< Spelunky
Spelunky/YMMV
- Adaptation Displacement: The commercial version is a lot more well known than the freeware version.
- Demonic Spiders: Those yetis. Those chain-throwing, whip-invulnerable, blue-nippled yetis...
- The actual spiders, whose unpredictable jump patterns make them some of the most dangerous enemies in the game.
- And cultists who throw you around the same way as yetis. They also jump around very fast. At least they're vulnerable to your whip.
- Perhaps the most unexpectedly deadly enemy in video-game history (barring the carp): Frogs. Completely unpredictable jump patterns and timing, inexplicable ability to predict your next movement, and quick vertical movements that make them difficult to take down with the whip. You will die by frog at some point.
- Ensemble Darkhorse: The Tunnel Man.
- Game Breaker: Getting a jetpack greatly improves your chances of survival. If you can get a shotgun on top of that...
- Then there's the Scepter which fires instant kill projectiles that chase enemies and go through walls. Unfortunately, you can't break the game with that indefinitely.
- Playing as the Tunnel Man in the original lets you use his mattock, which never breaks. You can tear through terrain to your heart's content without having to resort to explosives. The trade-off? You can't attack in midair with it, you start with no ropes or bombs, and he has half the default HP than the other characters.
- Goddamned Bats: Almost every enemy in the game. There's goddamned spiders, goddamned yetis, goddamned cavemen, goddamned frogs and so on. Bats themselves are quite slow and predictable, but because they spawn hanging from ceilings and are obviously capable of flight, they're hard to kill safely because they always seem to attack from just above where your whip hits the air.
- Nausea Fuel: The Kapala may be bad enough on it's own, due to the fact the player will collect blood from various sources (humans, yetis, spiders, etc) and then drink it to regain health... however, blood is not the only thing the spelunker can collect with the cup. In the Temple level, the hero can actually collect mummy vomit in the Kapala, that's right, you as the player can camp out under a mummy as it continuously rains vomit on your head, and then drink said vomit to gain ludicrous amounts of health.
- Non Sequitur Scene: When you beat a custom level, there is the Walrus Lady. There is no explanation. There can never be an explanation good enough.
- That One Boss: All of them, but especially the Giant Golden Olmec Head.
- Unfortunate Implications: Rescued damsels show up on the score screen under "loot".
- The "Kissing Booth" has a red light. This can be easily seen in dark levels.

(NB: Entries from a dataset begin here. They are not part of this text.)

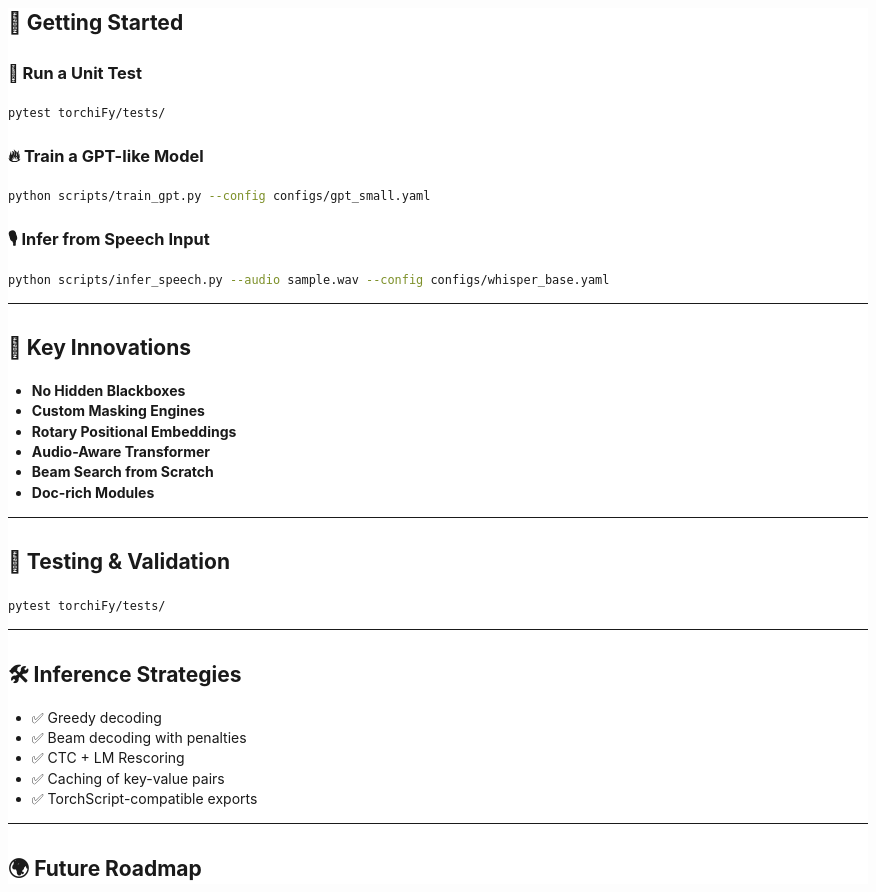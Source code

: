 
## 🚦 Getting Started

### 🧪 Run a Unit Test
```bash
pytest torchiFy/tests/
```

### 🔥 Train a GPT-like Model
```bash
python scripts/train_gpt.py --config configs/gpt_small.yaml
```

### 🎙️ Infer from Speech Input
```bash
python scripts/infer_speech.py --audio sample.wav --config configs/whisper_base.yaml
```

---

## 🧠 Key Innovations

- **No Hidden Blackboxes**
- **Custom Masking Engines**
- **Rotary Positional Embeddings**
- **Audio-Aware Transformer**
- **Beam Search from Scratch**
- **Doc-rich Modules**

---

## 🧪 Testing & Validation

```bash
pytest torchiFy/tests/
```

---

## 🛠️ Inference Strategies

- ✅ Greedy decoding
- ✅ Beam decoding with penalties
- ✅ CTC + LM Rescoring
- ✅ Caching of key-value pairs
- ✅ TorchScript-compatible exports

---

## 🌍 Future Roadmap
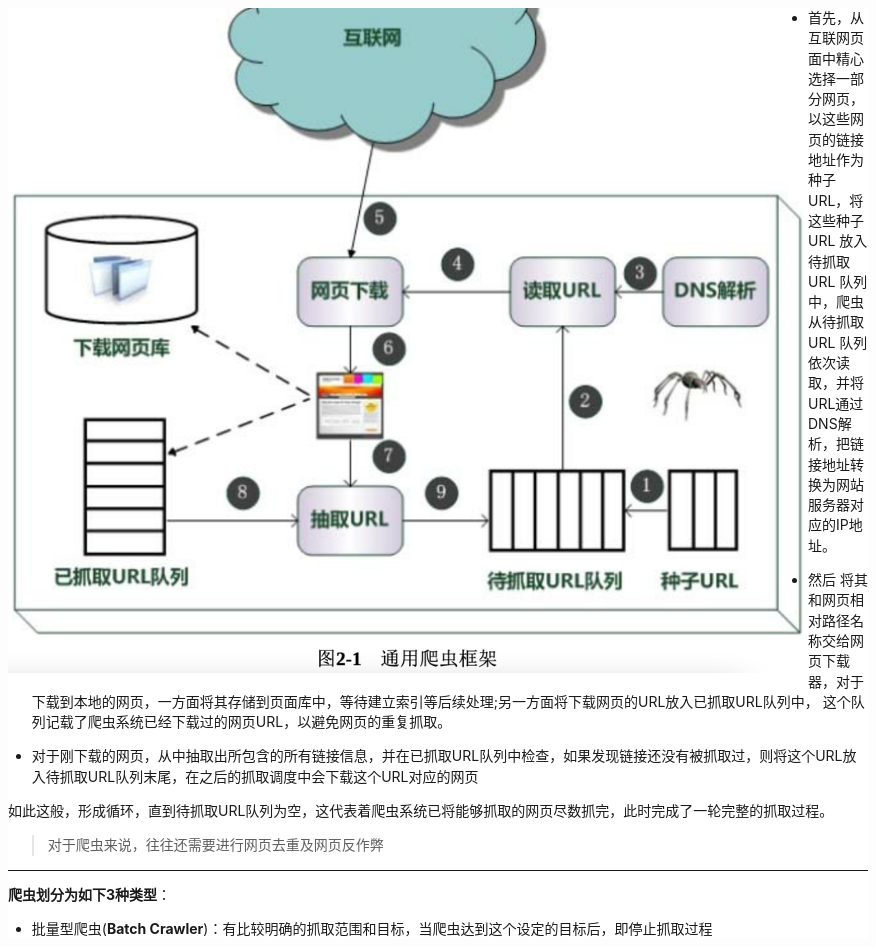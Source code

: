 <img src="../../pics/search/search_3.png" width=800 align=left>

- 首先，从互联网页面中精心选择一部分网页，以这些网页的链接地址作为种子URL，将这些种子 URL 放入待抓取 URL 队列中，爬虫从待抓取 URL 队列依次读取，并将 URL通过DNS解析，把链接地址转换为网站服务器对应的IP地址。

- 然后 将其和网页相对路径名称交给网页下载器，对于下载到本地的网页，一方面将其存储到页面库中，等待建立索引等后续处理;另一方面将下载网页的URL放入已抓取URL队列中， 这个队列记载了爬虫系统已经下载过的网页URL，以避免网页的重复抓取。
- 对于刚下载的网页，从中抽取出所包含的所有链接信息，并在已抓取URL队列中检查，如果发现链接还没有被抓取过，则将这个URL放入待抓取URL队列末尾，在之后的抓取调度中会下载这个URL对应的网页

如此这般，形成循环，直到待抓取URL队列为空，这代表着爬虫系统已将能够抓取的网页尽数抓完，此时完成了一轮完整的抓取过程。

> 对于爬虫来说，往往还需要进行网页去重及网页反作弊

---

**爬虫划分为如下3种类型**：

- 批量型爬虫(**Batch Crawler**)：有比较明确的抓取范围和目标，当爬虫达到这个设定的目标后，即停止抓取过程
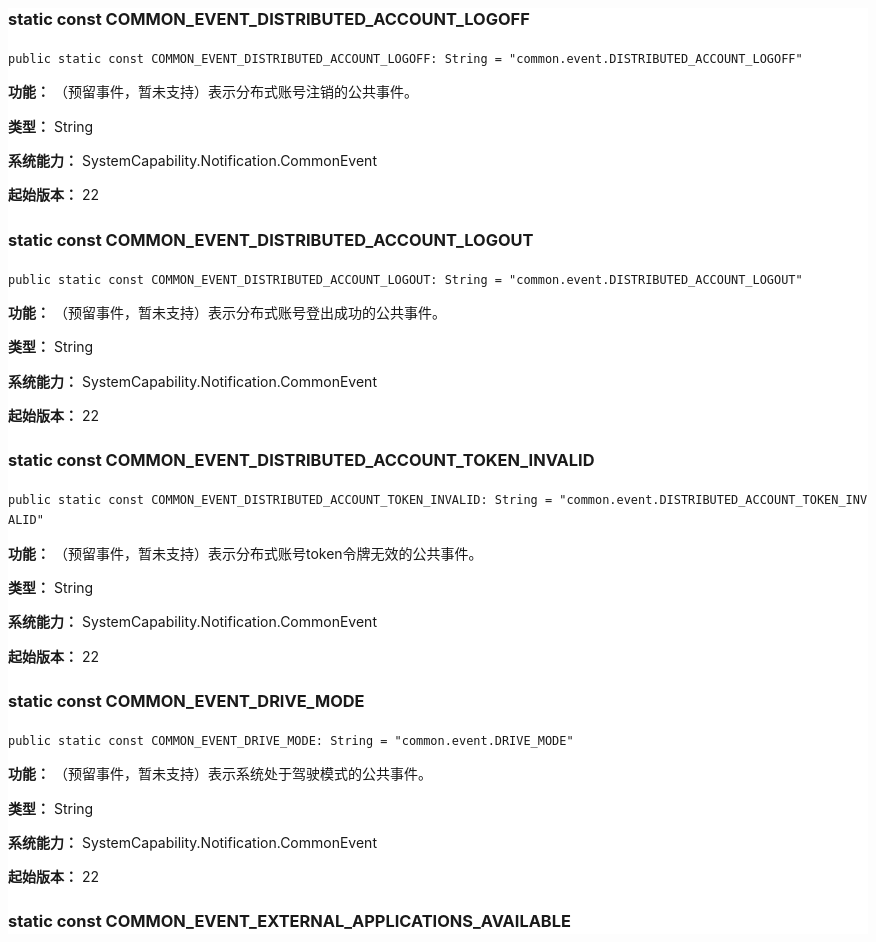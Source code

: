 ### static const COMMON_EVENT_DISTRIBUTED_ACCOUNT_LOGOFF

```cangjie
public static const COMMON_EVENT_DISTRIBUTED_ACCOUNT_LOGOFF: String = "common.event.DISTRIBUTED_ACCOUNT_LOGOFF"
```

**功能：** （预留事件，暂未支持）表示分布式账号注销的公共事件。

**类型：** String

**系统能力：** SystemCapability.Notification.CommonEvent

**起始版本：** 22

### static const COMMON_EVENT_DISTRIBUTED_ACCOUNT_LOGOUT

```cangjie
public static const COMMON_EVENT_DISTRIBUTED_ACCOUNT_LOGOUT: String = "common.event.DISTRIBUTED_ACCOUNT_LOGOUT"
```

**功能：** （预留事件，暂未支持）表示分布式账号登出成功的公共事件。

**类型：** String

**系统能力：** SystemCapability.Notification.CommonEvent

**起始版本：** 22

### static const COMMON_EVENT_DISTRIBUTED_ACCOUNT_TOKEN_INVALID

```cangjie
public static const COMMON_EVENT_DISTRIBUTED_ACCOUNT_TOKEN_INVALID: String = "common.event.DISTRIBUTED_ACCOUNT_TOKEN_INVALID"
```

**功能：** （预留事件，暂未支持）表示分布式账号token令牌无效的公共事件。

**类型：** String

**系统能力：** SystemCapability.Notification.CommonEvent

**起始版本：** 22

### static const COMMON_EVENT_DRIVE_MODE

```cangjie
public static const COMMON_EVENT_DRIVE_MODE: String = "common.event.DRIVE_MODE"
```

**功能：** （预留事件，暂未支持）表示系统处于驾驶模式的公共事件。

**类型：** String

**系统能力：** SystemCapability.Notification.CommonEvent

**起始版本：** 22

### static const COMMON_EVENT_EXTERNAL_APPLICATIONS_AVAILABLE
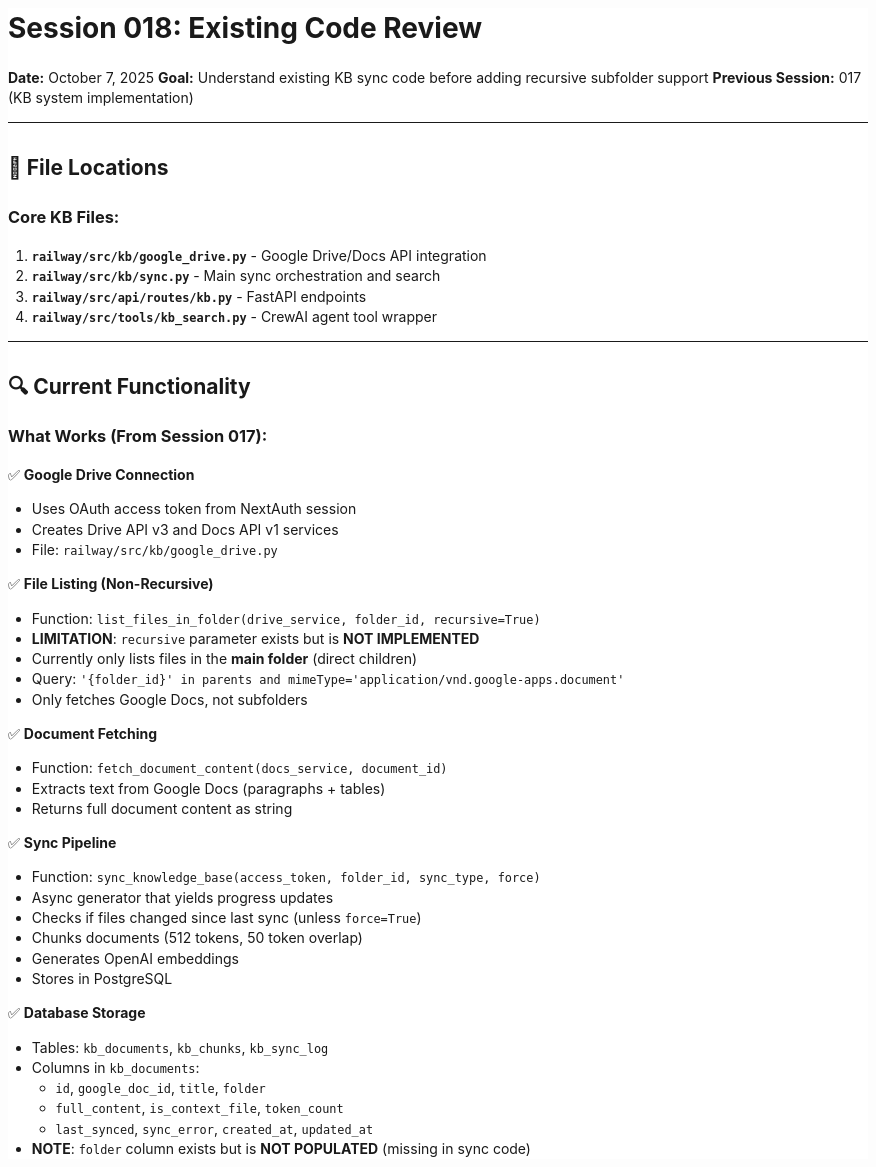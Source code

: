 # Session 018: Existing Code Review

**Date:** October 7, 2025
**Goal:** Understand existing KB sync code before adding recursive subfolder support
**Previous Session:** 017 (KB system implementation)

---

## 📁 File Locations

### Core KB Files:
1. **`railway/src/kb/google_drive.py`** - Google Drive/Docs API integration
2. **`railway/src/kb/sync.py`** - Main sync orchestration and search
3. **`railway/src/api/routes/kb.py`** - FastAPI endpoints
4. **`railway/src/tools/kb_search.py`** - CrewAI agent tool wrapper

---

## 🔍 Current Functionality

### What Works (From Session 017):

✅ **Google Drive Connection**
- Uses OAuth access token from NextAuth session
- Creates Drive API v3 and Docs API v1 services
- File: `railway/src/kb/google_drive.py`

✅ **File Listing (Non-Recursive)**
- Function: `list_files_in_folder(drive_service, folder_id, recursive=True)`
- **LIMITATION**: `recursive` parameter exists but is **NOT IMPLEMENTED**
- Currently only lists files in the **main folder** (direct children)
- Query: `'{folder_id}' in parents and mimeType='application/vnd.google-apps.document'`
- Only fetches Google Docs, not subfolders

✅ **Document Fetching**
- Function: `fetch_document_content(docs_service, document_id)`
- Extracts text from Google Docs (paragraphs + tables)
- Returns full document content as string

✅ **Sync Pipeline**
- Function: `sync_knowledge_base(access_token, folder_id, sync_type, force)`
- Async generator that yields progress updates
- Checks if files changed since last sync (unless `force=True`)
- Chunks documents (512 tokens, 50 token overlap)
- Generates OpenAI embeddings
- Stores in PostgreSQL

✅ **Database Storage**
- Tables: `kb_documents`, `kb_chunks`, `kb_sync_log`
- Columns in `kb_documents`:
  - `id`, `google_doc_id`, `title`, `folder`
  - `full_content`, `is_context_file`, `token_count`
  - `last_synced`, `sync_error`, `created_at`, `updated_at`
- **NOTE**: `folder` column exists but is **NOT POPULATED** (missing in sync code)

- Hitting the Damsel in the Kissing Booth, accidentally or otherwise, prompts the shopkeeper to say, "Hey! Only I can do that!".
- Damsels taken from the Kissing Booth are apparently just as grateful as those rescued from the middle of a monster filled maze. Maybe those shopkeepers aren't such nice guys.
- The booth owners are willing to SELL them. Underground prostitution?